***** SOURCE MATERIAL *****
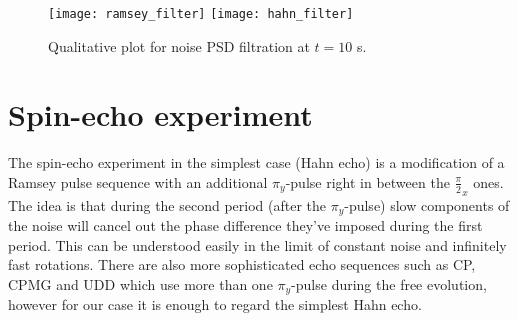 \documentclass[12pt, twoside]{report}
\numberwithin{equation}{section}
\begin{document}
\begin{figure}
\centering
\texttt{[image: ramsey\_filter]}\quad
\texttt{[image: hahn\_filter]}
\caption{Qualitative plot for noise PSD filtration at $t=10$ s.}
\end{figure}

\section{Spin-echo experiment}

The spin-echo experiment in the simplest case (Hahn echo) is a modification of a Ramsey pulse sequence with an additional $\pi_y$-pulse right in between the $\frac{\pi}{2}_x$ ones. The idea is that during the second period (after the $\pi_y$-pulse)  slow components of the noise will cancel out the phase difference they've imposed during the first period. This can be understood easily in the limit of constant noise and infinitely fast rotations. There are also more sophisticated echo sequences such as CP, CPMG and UDD\cite{Bylander2011} which use more than one $\pi_y$-pulse during the free evolution, however for our case it is enough to regard the simplest Hahn echo.
\end{document}
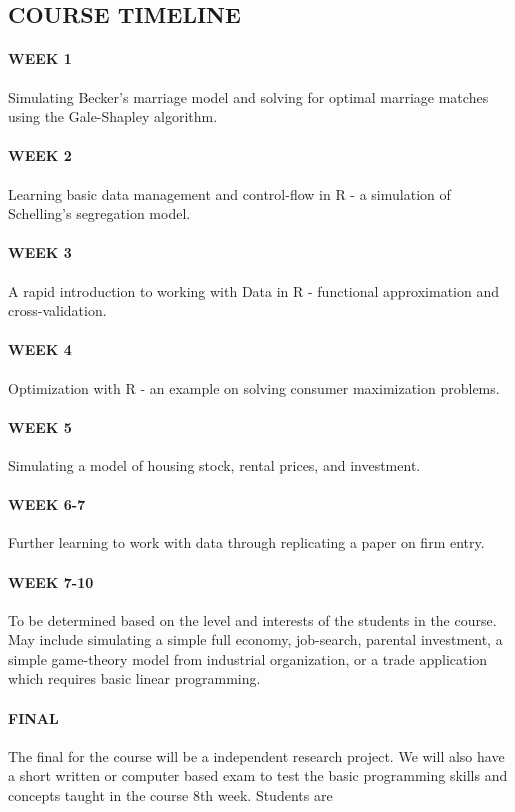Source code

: \documentclass{scrartcl}
\begin{document}
\subsection*{COURSE TIMELINE}


\paragraph{WEEK 1}
Simulating Becker's marriage model and solving for optimal marriage matches using the Gale-Shapley algorithm.

\paragraph{WEEK 2}
Learning basic data management and control-flow in R - a simulation of Schelling's segregation model.

\paragraph{WEEK 3} 
A rapid introduction to working with Data in R - functional approximation and cross-validation. 

\paragraph{WEEK 4}
Optimization with R - an example on solving consumer maximization problems. 

\paragraph{WEEK 5}
Simulating a model of housing stock, rental prices, and investment. 

\paragraph{WEEK 6-7}
Further learning to work with data through replicating a paper on firm entry. 

\paragraph{WEEK 7-10}
To be determined based on the level and interests of the students in the course. May include simulating a simple full economy, job-search, parental investment, a simple game-theory model from industrial organization, or a trade application which requires basic linear programming. 

\paragraph{FINAL}
The final for the course will be a independent research project. We will also have a short written or computer based exam to test the basic programming skills and concepts taught in the course 8th week. Students are 
\end{document}
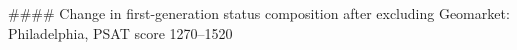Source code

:#### Change in first-generation status composition after excluding Geomarket: Philadelphia, PSAT score 1270–1520

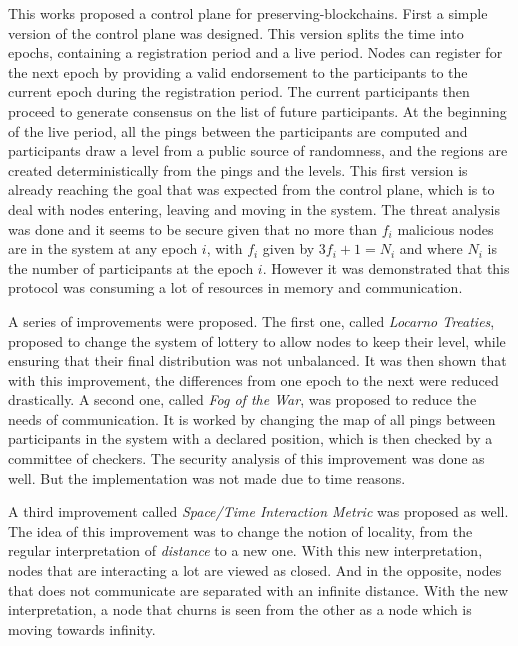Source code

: \documentclass[a4paper,11pt,oneside]{report}
\begin{document}

This works proposed a control plane for preserving-blockchains. First a simple
version of the control plane was designed. This version splits the time into
epochs, containing a registration period and a live period. Nodes can register
for the next epoch by providing a valid endorsement to the participants to the
current epoch during the registration period. The current participants then
proceed to generate consensus on the list of future participants. At the
beginning of the live period, all the pings between the participants are
computed and participants draw a level from a public source of randomness, and
the regions are created deterministically from the pings and the levels. This
first version is already reaching the goal that was expected from the control
plane, which is to deal with nodes entering, leaving and moving in the system.
The threat analysis was done and it seems to be secure given that no more than
$f_i$ malicious nodes are in the system at any epoch $i$, with $f_i$ given by
$3f_i+1=N_i$ and where $N_i$ is the number of participants at the epoch $i$.
However it was demonstrated that this protocol was consuming a lot of resources
in memory and communication. 

A series of improvements were proposed. The first one, called \textit{Locarno
Treaties}, proposed to change the system of lottery to allow nodes to keep
their level, while ensuring that their final distribution was not unbalanced.
It was then shown that with this improvement, the differences from one epoch to
the next were reduced drastically. A second one, called \textit{Fog of the
War}, was proposed to reduce the needs of communication. It is worked by
changing the map of all pings between participants in the system with a
declared position, which is then checked by a committee of checkers. The
security analysis of this improvement was done as well. But the implementation
was not made due to time reasons. 

A third improvement called \textit{Space/Time Interaction Metric} was proposed
as well. The idea of this improvement was to change the notion of locality,
from the regular interpretation of \textit{distance} to a new one. With this
new interpretation, nodes that are interacting a lot are viewed as closed. And
in the opposite, nodes that does not communicate are separated with an infinite
distance. With the new interpretation, a node that churns is seen from the
other as a node which is moving towards infinity.  
\end{document}
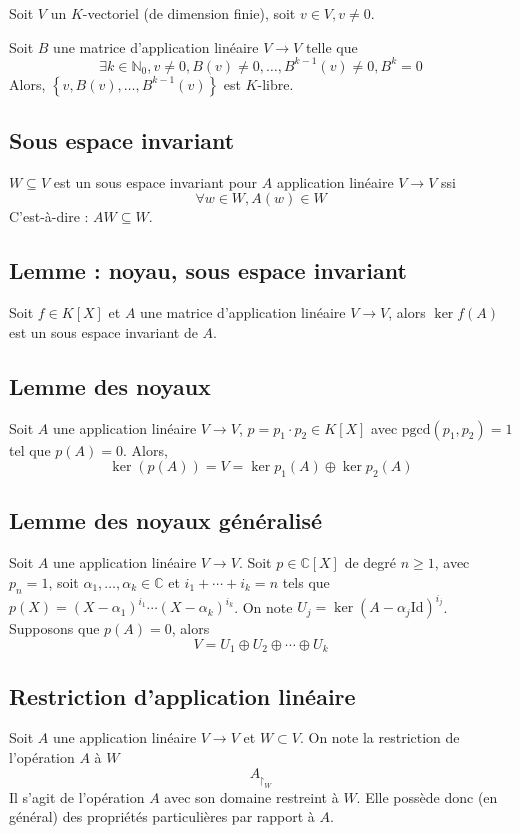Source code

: \documentclass[a4paper,10pt]{article}
\newcommand{\ap}{ \rightarrow} %
\newcommand{\set}[1]{\left\lbrace #1 \right\rbrace } %
\newcommand{\NN}{\mathbb{N}} %
\newcommand{\CC}{\mathbb{C}} %
\newcommand{\pgcd}{\mathrm{pgcd}} %
\newcommand{\id}{\mathrm{Id}} %
\newcommand{\rstrct}[2]{{ #1 }_{\upharpoonright_{ #2 }}} %
\begin{document}
   Soit $V$ un $K$-vectoriel (de dimension finie), soit $v\in V, v\neq0$.

   Soit $B$ une matrice d'application linéaire $V\ap V$ telle que
    $$\exists k \in \NN_0, v\neq0, B(v)\neq 0, \hdots, B^{k-1}(v)\neq 0, B^{k}=0$$
   Alors, $\set{v,B(v), \hdots, B^{k-1}(v)}$ est $K$-libre.

  \subsection{Sous espace invariant}
   $W \subseteq V$ est un sous espace invariant pour $A$ application linéaire $V\ap V$ ssi
    $$\forall w \in W, A(w)\in W$$
   C'est-à-dire : $A W \subseteq W$.

  \subsection{Lemme : noyau, sous espace invariant} %
   Soit $f\in K[X]$ et $A$ une matrice d'application linéaire $V\ap V$, alors $\ker f(A)$ est un sous espace invariant de $A$.

  \subsection{Lemme des noyaux}%
   Soit $A$ une application linéaire $V\ap V$, $p=p_1\cdot p_2 \in K[X]$ avec $\pgcd(p_1,p_2)=1$ tel que $p(A)=0$. Alors,
    $$\ker(p(A))=V=\ker p_1(A) \oplus \ker p_2(A)$$

  \subsection{Lemme des noyaux généralisé}
   Soit $A$ une application linéaire $V\ap V$. Soit $p\in \CC[X]$ de degré $n\geq 1$, avec $p_n=1$, soit $\alpha_1, \hdots, \alpha_k \in \CC$ et $i_1+\cdots+i_k=n$ tels que $p(X)=(X-\alpha_1)^{i_1}\cdots (X-\alpha_k)^{i_k}$. On note $U_j=\ker(A-\alpha_j \id)^{i_j}$. Supposons que $p(A)=0$, alors
    $$V=U_1 \oplus U_2 \oplus \cdots \oplus U_k$$

  \subsection{Restriction d'application linéaire}
   Soit $A$ une application linéaire $V \ap V$ et $W\subset V$. On note la restriction de l'opération $A$ à $W$
    $$\rstrct{A}{W}$$
   Il s'agit de l'opération $A$ avec son domaine restreint à $W$. Elle possède donc (en général) des propriétés particulières par rapport à $A$.
\end{document}
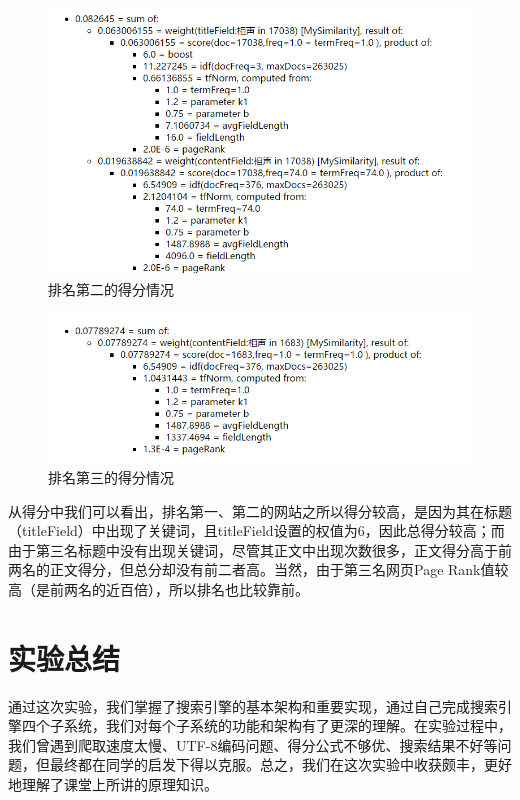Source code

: \documentclass[paper=a4, fontsize=11pt, UTF8]{article} %
\numberwithin{equation}{section} %
\numberwithin{figure}{section} %
\numberwithin{table}{section} %
\begin{document}
\begin{figure}[htp]
\center
\includegraphics[scale=0.5]{t2}
\caption{排名第二的得分情况}
\end{figure}

\begin{figure}[htp]
\center
\includegraphics[scale=0.5]{t3}
\caption{排名第三的得分情况}
\end{figure}

\newpage

从得分中我们可以看出，排名第一、第二的网站之所以得分较高，是因为其在标题（titleField）中出现了关键词，且titleField设置的权值为6，因此总得分较高；而由于第三名标题中没有出现关键词，尽管其正文中出现次数很多，正文得分高于前两名的正文得分，但总分却没有前二者高。当然，由于第三名网页Page Rank值较高（是前两名的近百倍），所以排名也比较靠前。

\section{实验总结}

通过这次实验，我们掌握了搜索引擎的基本架构和重要实现，通过自己完成搜索引擎四个子系统，我们对每个子系统的功能和架构有了更深的理解。在实验过程中，我们曾遇到爬取速度太慢、UTF-8编码问题、得分公式不够优、搜索结果不好等问题，但最终都在同学的启发下得以克服。总之，我们在这次实验中收获颇丰，更好地理解了课堂上所讲的原理知识。
\end{document}
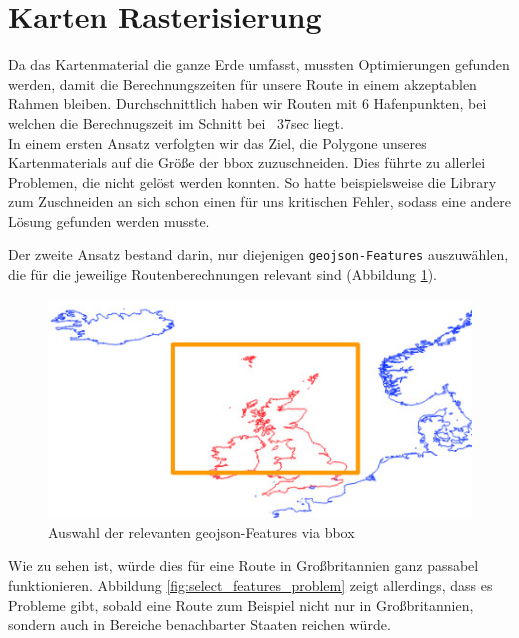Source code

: \documentclass[letterpaper]{article}
\begin{document}
\section{Karten Rasterisierung}
	Da das Kartenmaterial die ganze Erde umfasst, mussten Optimierungen gefunden werden, damit die Berechnungszeiten für unsere Route in einem akzeptablen Rahmen bleiben. Durchschnittlich haben wir Routen mit 6 Hafenpunkten, bei welchen die Berechnugszeit im Schnitt bei ~37sec liegt.\\

	In einem ersten Ansatz verfolgten wir das Ziel, die Polygone unseres Kartenmaterials auf die Größe der bbox zuzuschneiden. Dies führte zu allerlei Problemen, die nicht gelöst werden konnten. So hatte beispielsweise die Library zum Zuschneiden an sich schon einen für uns kritischen Fehler\footnotemark, sodass eine andere Lösung gefunden werden musste.

	Der zweite Ansatz bestand darin, nur diejenigen \texttt{geojson-Features} auszuwählen, die für die jeweilige Routenberechnungen relevant sind (Abbildung \ref{fig:select_features}).

	\begin{figure}[!htbp]
		\centering
		\includegraphics[width=\linewidth]{select_features}
		\caption{Auswahl der relevanten geojson-Features via bbox}
		\label{fig:select_features}
	\end{figure}

	Wie zu sehen ist, würde dies für eine Route in Großbritannien ganz passabel funktionieren. Abbildung \ref{fig:select_features_problem} zeigt allerdings, dass es Probleme gibt, sobald eine Route zum Beispiel nicht nur in Großbritannien, sondern auch in Bereiche benachbarter Staaten reichen würde. 
\end{document}
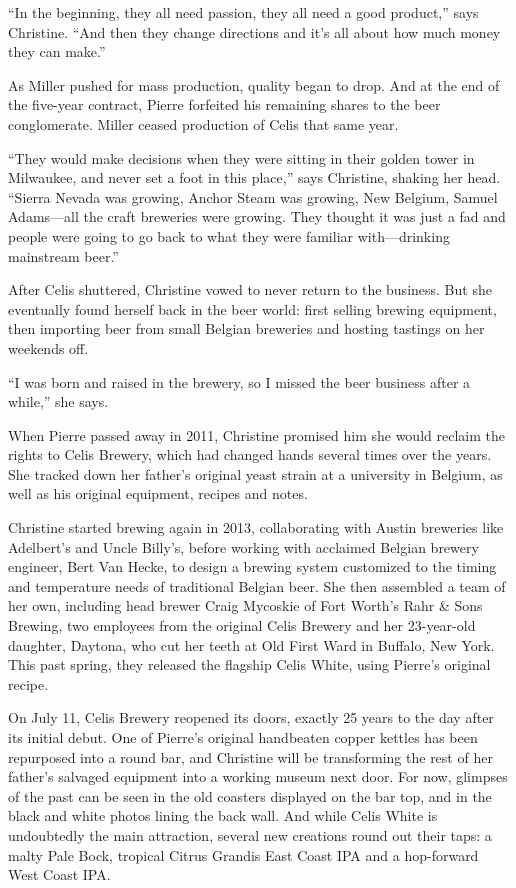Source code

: \documentclass[a4paper,parskip=half]{scrartcl}
\begin{document}
“In the beginning, they all need passion, they all need a good product,” says Christine. “And then they change directions and it’s all about how much money they can make.”

As Miller pushed for mass production, quality began to drop. And at the end of the five-year contract, Pierre forfeited his remaining shares to the beer conglomerate. Miller ceased production of Celis that same year.

“They would make decisions when they were sitting in their golden tower in Milwaukee, and never set a foot in this place,” says Christine, shaking her head. “Sierra Nevada was growing, Anchor Steam was growing, New Belgium, Samuel Adams—all the craft breweries were growing. They thought it was just a fad and people were going to go back to what they were familiar with—drinking mainstream beer.”

After Celis shuttered, Christine vowed to never return to the business. But she eventually found herself back in the beer world: first selling brewing equipment, then importing beer from small Belgian breweries and hosting tastings on her weekends off.

“I was born and raised in the brewery, so I missed the beer business after a while,” she says.

When Pierre passed away in 2011, Christine promised him she would reclaim the rights to Celis Brewery, which had changed hands several times over the years. She tracked down her father’s original yeast strain at a university in Belgium, as well as his original equipment, recipes and notes.

Christine started brewing again in 2013, collaborating with Austin breweries like Adelbert’s and Uncle Billy’s, before working with acclaimed Belgian brewery engineer, Bert Van Hecke, to design a brewing system customized to the timing and temperature needs of traditional Belgian beer. She then assembled a team of her own, including head brewer Craig Mycoskie of Fort Worth’s Rahr \& Sons Brewing, two employees from the original Celis Brewery and her 23-year-old daughter, Daytona, who cut her teeth at Old First Ward in Buffalo, New York. This past spring, they released the flagship Celis White, using Pierre’s original recipe.

On July 11, Celis Brewery reopened its doors, exactly 25 years to the day after its initial debut. One of Pierre’s original handbeaten copper kettles has been repurposed into a round bar, and Christine will be transforming the rest of her father’s salvaged equipment into a working museum next door. For now, glimpses of the past can be seen in the old coasters displayed on the bar top, and in the black and white photos lining the back wall. And while Celis White is undoubtedly the main attraction, several new creations round out their taps: a malty Pale Bock, tropical Citrus Grandis East Coast IPA and a hop-forward West Coast IPA.
\end{document}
*****
The expected answer is an exact copy of the lines above, beginning at the line with "declared position, which" and ending at the line with "A third improvement", with both ends in.

declared position, which is then checked by a committee of checkers. The
security analysis of this improvement was done as well. But the implementation
was not made due to time reasons. 

A third improvement called \textit{Space/Time Interaction Metric} was proposed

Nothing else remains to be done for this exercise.